The other presence which permeates this show is Sandymount Strand, its high
tides lapping the sea-wall just a few yards from Egan's house. Standing there you
feel as tall as the horizon and the oil-tanker at anchor in the middle-distance. You
can see for miles. As the tide goes out it shapes the sand which is then marked
by wormy scribbles and the prints of birds. That's how it will look until the next
high tide. Most days Egan goes with his dog on the same walk over a landscape
which never stays the same. He may stroll out a mile towards the horizon, and he
can find his way in the dark. This intertidal zone influences his rarified, humorous
vocabulary of circles, lines and triangles, his fleeting references, the gestures we
register somewhere between glimpse and after-image. He lets things happen,
then reduces detail, stripping his images down. Perhaps this is his way of facing
up to the immensity of nature on his own doorstep. He sets the minutiae of life in
an endless vista. He shows us "how full emptiness really is" (John Ashbery's
observation). Or, as the great American poet Emily Dickinson puts it:
'The Brain is wider than the Sky,
For, put them side by side,
The one the other will contain
With ease, and You beside.
The Brain is deeper than the Sea,
For, hold them, Blue to Blue,
The one the other will absorb,
As Sponges, Buckets do.
The Brain is just the weight of God,
For, lift them, Pound for Pound,
And they will differ, if they do,
As Syllable from Sound.'
Released from the prison of geometry, Egan's quirky shapes behave, as he
himself reports, like "wee characters". Though each picture or sculpture becomes
its own microcosm, other realities find room within. Choreography and
orchestration do not seem inappropriate metaphors for describing Egan's
procedures. Contrapuntal, harmonious, sonorous, these works have been born
out of the struggle between inventiveness on the one hand and a deliberately
restricted range of themes on the other. The rich tonalities depend on a frugality
of means.
In addition, it seems that the potent mysteries of megalithic drawing, Ogham
stone, hieroglyphic, pictogram have been invoked. Amid so much sophistication
we sense the primitive responses that drive riddle and spell. The urgencies of the
graffiti-scribbler joust with the elegance of the calligrapher's gestures. At an even
more literal level the boogying lines suggest germination, spring shoots, vegetal
stirrings, as well as musical notation; the triangles gull-prints perhaps, or treetops;
the circles sun and moon.
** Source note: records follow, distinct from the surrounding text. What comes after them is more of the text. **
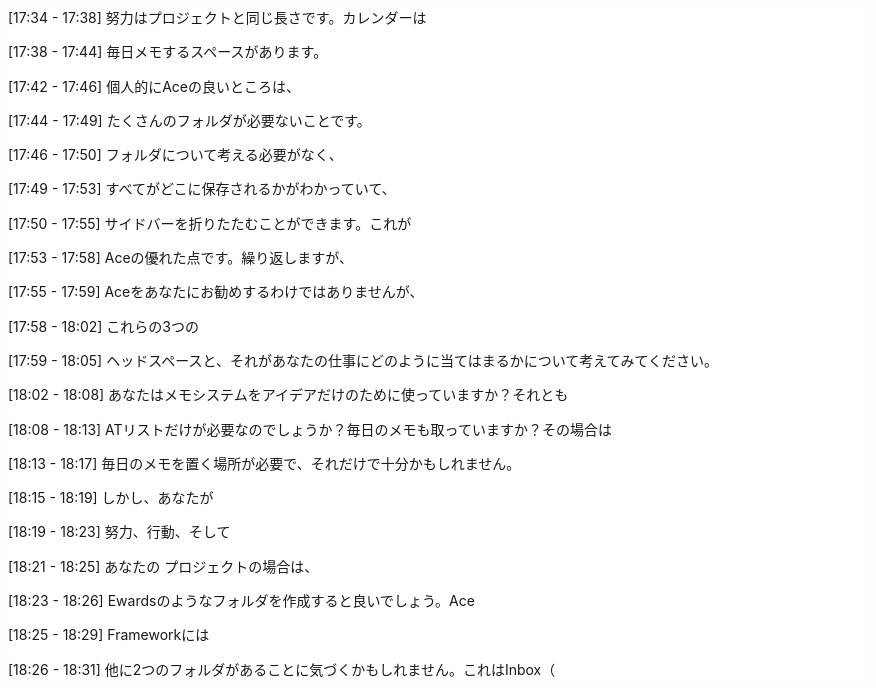 [17:34 - 17:38]
努力はプロジェクトと同じ長さです。カレンダーは

[17:38 - 17:44]
毎日メモするスペースがあります。

[17:42 - 17:46]
個人的にAceの良いところは、

[17:44 - 17:49]
たくさんのフォルダが必要ないことです。

[17:46 - 17:50]
フォルダについて考える必要がなく、

[17:49 - 17:53]
すべてがどこに保存されるかがわかっていて、

[17:50 - 17:55]
サイドバーを折りたたむことができます。これが

[17:53 - 17:58]
Aceの優れた点です。繰り返しますが、

[17:55 - 17:59]
Aceをあなたにお勧めするわけではありませんが、

[17:58 - 18:02]
これらの3つの

[17:59 - 18:05]
ヘッドスペースと、それがあなたの仕事にどのように当てはまるかについて考えてみてください。

[18:02 - 18:08]
あなたはメモシステムをアイデアだけのために使っていますか？それとも

[18:08 - 18:13]
ATリストだけが必要なのでしょうか？毎日のメモも取っていますか？その場合は

[18:13 - 18:17]
毎日のメモを置く場所が必要で、それだけで十分かもしれません。

[18:15 - 18:19]
しかし、あなたが

[18:19 - 18:23]
努力、行動、そして

[18:21 - 18:25]
あなたの プロジェクトの場合は、

[18:23 - 18:26]
Ewardsのようなフォルダを作成すると良いでしょう。Ace

[18:25 - 18:29]
Frameworkには

[18:26 - 18:31]
他に2つのフォルダがあることに気づくかもしれません。これはInbox（
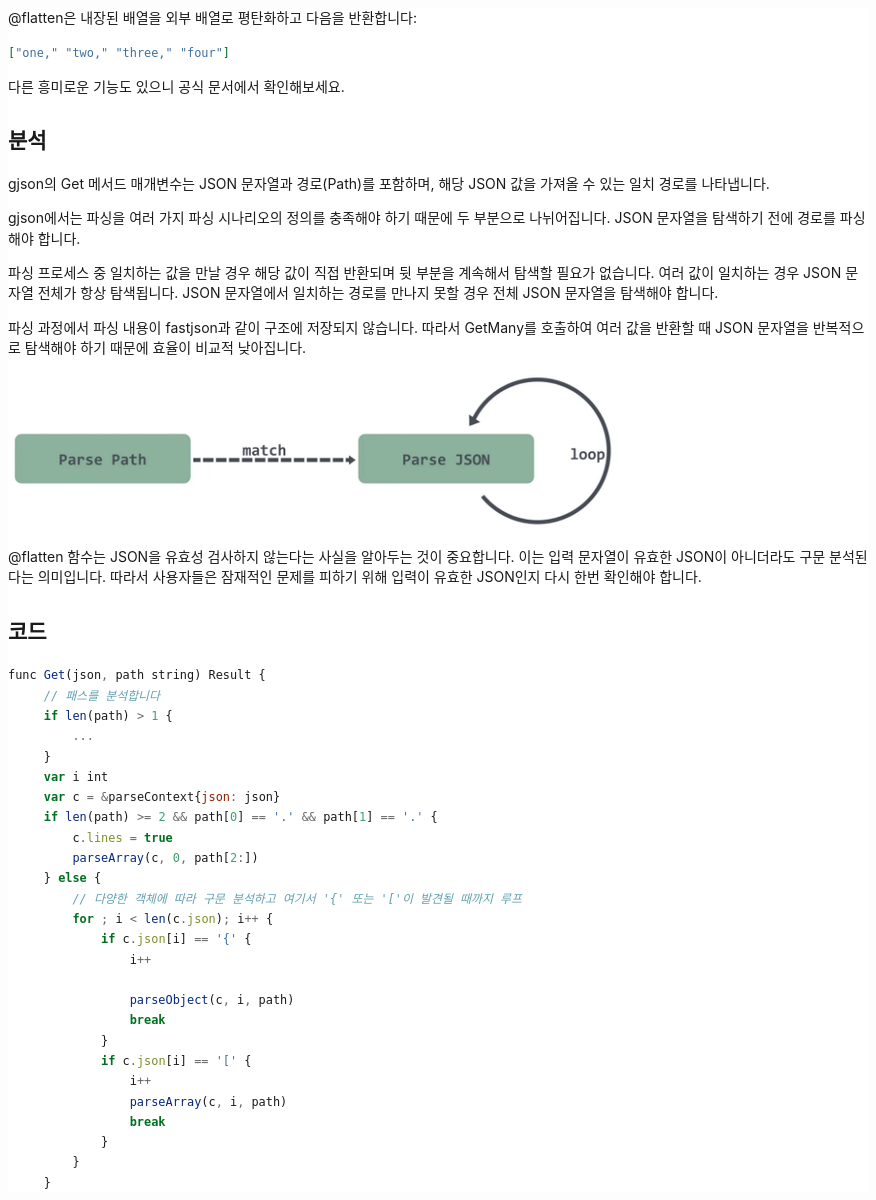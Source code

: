 @flatten은 내장된 배열을 외부 배열로 평탄화하고 다음을 반환합니다:

<div class="content-ad"></div>

```json
["one," "two," "three," "four"]
```

다른 흥미로운 기능도 있으니 공식 문서에서 확인해보세요.

## 분석

gjson의 Get 메서드 매개변수는 JSON 문자열과 경로(Path)를 포함하며, 해당 JSON 값을 가져올 수 있는 일치 경로를 나타냅니다.

<div class="content-ad"></div>

gjson에서는 파싱을 여러 가지 파싱 시나리오의 정의를 충족해야 하기 때문에 두 부분으로 나뉘어집니다. JSON 문자열을 탐색하기 전에 경로를 파싱해야 합니다.

파싱 프로세스 중 일치하는 값을 만날 경우 해당 값이 직접 반환되며 뒷 부분을 계속해서 탐색할 필요가 없습니다. 여러 값이 일치하는 경우 JSON 문자열 전체가 항상 탐색됩니다. JSON 문자열에서 일치하는 경로를 만나지 못할 경우 전체 JSON 문자열을 탐색해야 합니다.

파싱 과정에서 파싱 내용이 fastjson과 같이 구조에 저장되지 않습니다. 따라서 GetMany를 호출하여 여러 값을 반환할 때 JSON 문자열을 반복적으로 탐색해야 하기 때문에 효율이 비교적 낮아집니다.

![이미지](/assets/img/2024-06-22-Analyzevarioushigh-performanceJSONparsinglibrariesinGo_4.png)

<div class="content-ad"></div>

@flatten 함수는 JSON을 유효성 검사하지 않는다는 사실을 알아두는 것이 중요합니다. 이는 입력 문자열이 유효한 JSON이 아니더라도 구문 분석된다는 의미입니다. 따라서 사용자들은 잠재적인 문제를 피하기 위해 입력이 유효한 JSON인지 다시 한번 확인해야 합니다.

## 코드

```js
func Get(json, path string) Result {
     // 패스를 분석합니다
     if len(path) > 1 {
         ...
     }
     var i int
     var c = &parseContext{json: json}
     if len(path) >= 2 && path[0] == '.' && path[1] == '.' {
         c.lines = true
         parseArray(c, 0, path[2:])
     } else {
         // 다양한 객체에 따라 구문 분석하고 여기서 '{' 또는 '['이 발견될 때까지 루프
         for ; i < len(c.json); i++ {
             if c.json[i] == '{' {
                 i++
 
                 parseObject(c, i, path)
                 break
             }
             if c.json[i] == '[' {
                 i++
                 parseArray(c, i, path)
                 break
             }
         }
     }
```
In the sculptures which play with scale by
keeping mere handfuls of material well out of reach on tall pedestals, the circles
change into pebbles, stones, permanent snowballs, what you will. Bronze could
hardly be more light-hearted. Suspended between the earth and their
counterparts in the sky, these most characteristic creations are indeed "playthings
for the soul". This is a phrase from a poem of mine called "Stilts": it concludes
with a mythologised portrait of my father's father, a carpenter who:
'Comes from another town
With tools and material
To manufacture stilts
And playthings for the soul.'
Felim Egan has never been more true to the Japanese concept of karumi: not a
brush-stroke or syllable too many. His habitual understatement grows more
assured, his spare lyricism more eloquent. Purged of rhetoric, Beckettian almost,
earthy and yet etherial, his is a pianissimo world where whimsy swells into vision.
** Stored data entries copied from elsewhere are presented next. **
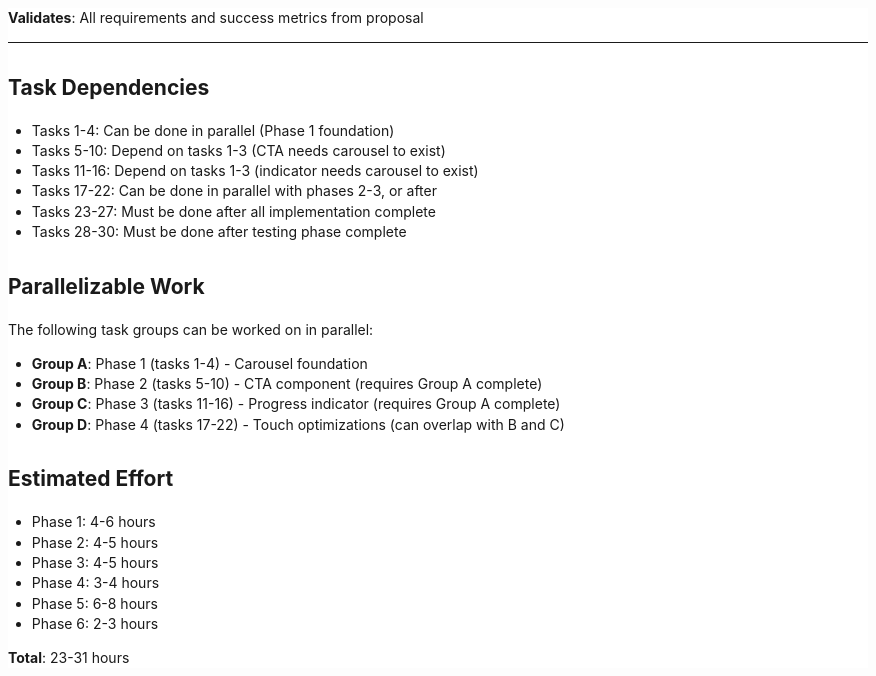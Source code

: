 **Validates**: All requirements and success metrics from proposal

---

## Task Dependencies

- Tasks 1-4: Can be done in parallel (Phase 1 foundation)
- Tasks 5-10: Depend on tasks 1-3 (CTA needs carousel to exist)
- Tasks 11-16: Depend on tasks 1-3 (indicator needs carousel to exist)
- Tasks 17-22: Can be done in parallel with phases 2-3, or after
- Tasks 23-27: Must be done after all implementation complete
- Tasks 28-30: Must be done after testing phase complete

## Parallelizable Work

The following task groups can be worked on in parallel:
- **Group A**: Phase 1 (tasks 1-4) - Carousel foundation
- **Group B**: Phase 2 (tasks 5-10) - CTA component (requires Group A complete)
- **Group C**: Phase 3 (tasks 11-16) - Progress indicator (requires Group A complete)
- **Group D**: Phase 4 (tasks 17-22) - Touch optimizations (can overlap with B and C)

## Estimated Effort

- Phase 1: 4-6 hours
- Phase 2: 4-5 hours
- Phase 3: 4-5 hours
- Phase 4: 3-4 hours
- Phase 5: 6-8 hours
- Phase 6: 2-3 hours

**Total**: 23-31 hours
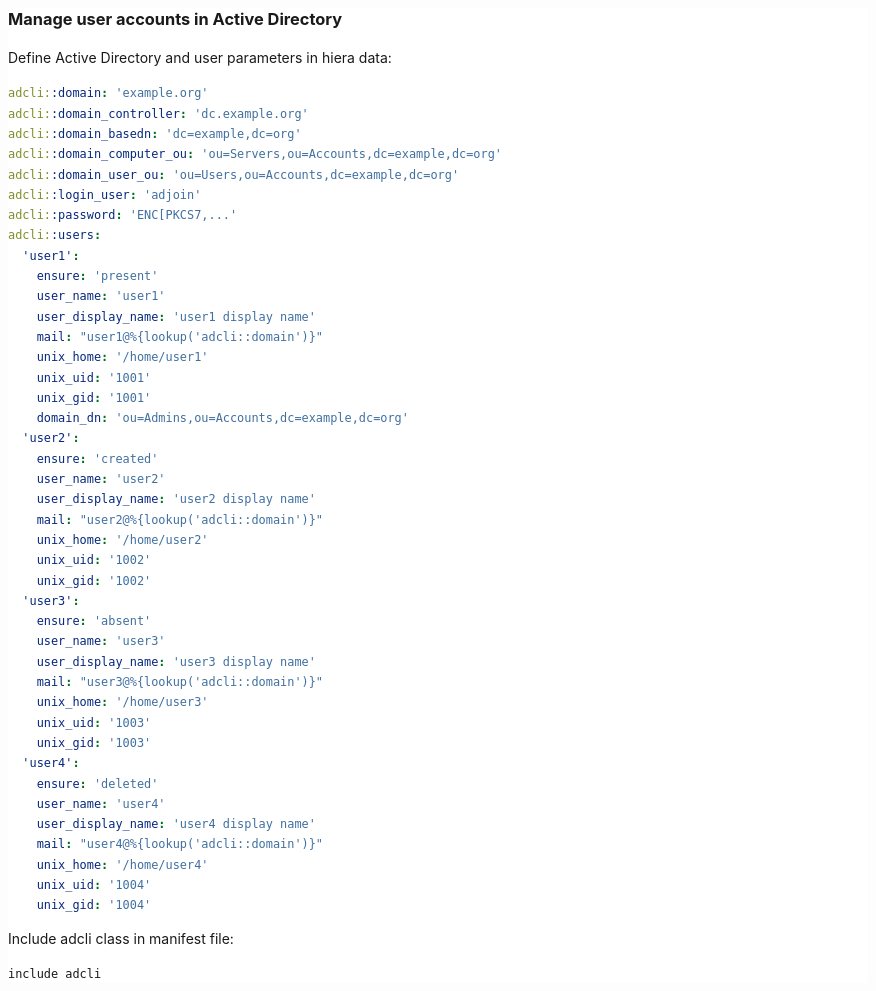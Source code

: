 ### Manage user accounts in Active Directory

Define Active Directory and user parameters in hiera data:

```yaml
adcli::domain: 'example.org'
adcli::domain_controller: 'dc.example.org'
adcli::domain_basedn: 'dc=example,dc=org'
adcli::domain_computer_ou: 'ou=Servers,ou=Accounts,dc=example,dc=org'
adcli::domain_user_ou: 'ou=Users,ou=Accounts,dc=example,dc=org'
adcli::login_user: 'adjoin'
adcli::password: 'ENC[PKCS7,...'
adcli::users:
  'user1':
    ensure: 'present'
    user_name: 'user1'
    user_display_name: 'user1 display name'
    mail: "user1@%{lookup('adcli::domain')}"
    unix_home: '/home/user1'
    unix_uid: '1001'
    unix_gid: '1001'
    domain_dn: 'ou=Admins,ou=Accounts,dc=example,dc=org'
  'user2':
    ensure: 'created'
    user_name: 'user2'
    user_display_name: 'user2 display name'
    mail: "user2@%{lookup('adcli::domain')}"
    unix_home: '/home/user2'
    unix_uid: '1002'
    unix_gid: '1002'
  'user3':
    ensure: 'absent'
    user_name: 'user3'
    user_display_name: 'user3 display name'
    mail: "user3@%{lookup('adcli::domain')}"
    unix_home: '/home/user3'
    unix_uid: '1003'
    unix_gid: '1003'
  'user4':
    ensure: 'deleted'
    user_name: 'user4'
    user_display_name: 'user4 display name'
    mail: "user4@%{lookup('adcli::domain')}"
    unix_home: '/home/user4'
    unix_uid: '1004'
    unix_gid: '1004'
```

Include adcli class in manifest file:

```puppet
include adcli
```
These new pieces are clearly the fruits of prolonged contemplation. But however
deliberate they may be, they excite us because Egan remains open to the
unexpected: precariously balanced between experience and intuition,
detachment and involvement, plan and passion. As he moves through his middle
years, he appears more generous with himself, more open. By now he is the
figure we can nearly make out in the landscape, and the atmosphere is charged.
He is unlikely to confront us face to face. Instead, it is his heroic task to show us,
in Emily Dickinson's extraordinary phrase, 'the Faces of the Atoms'.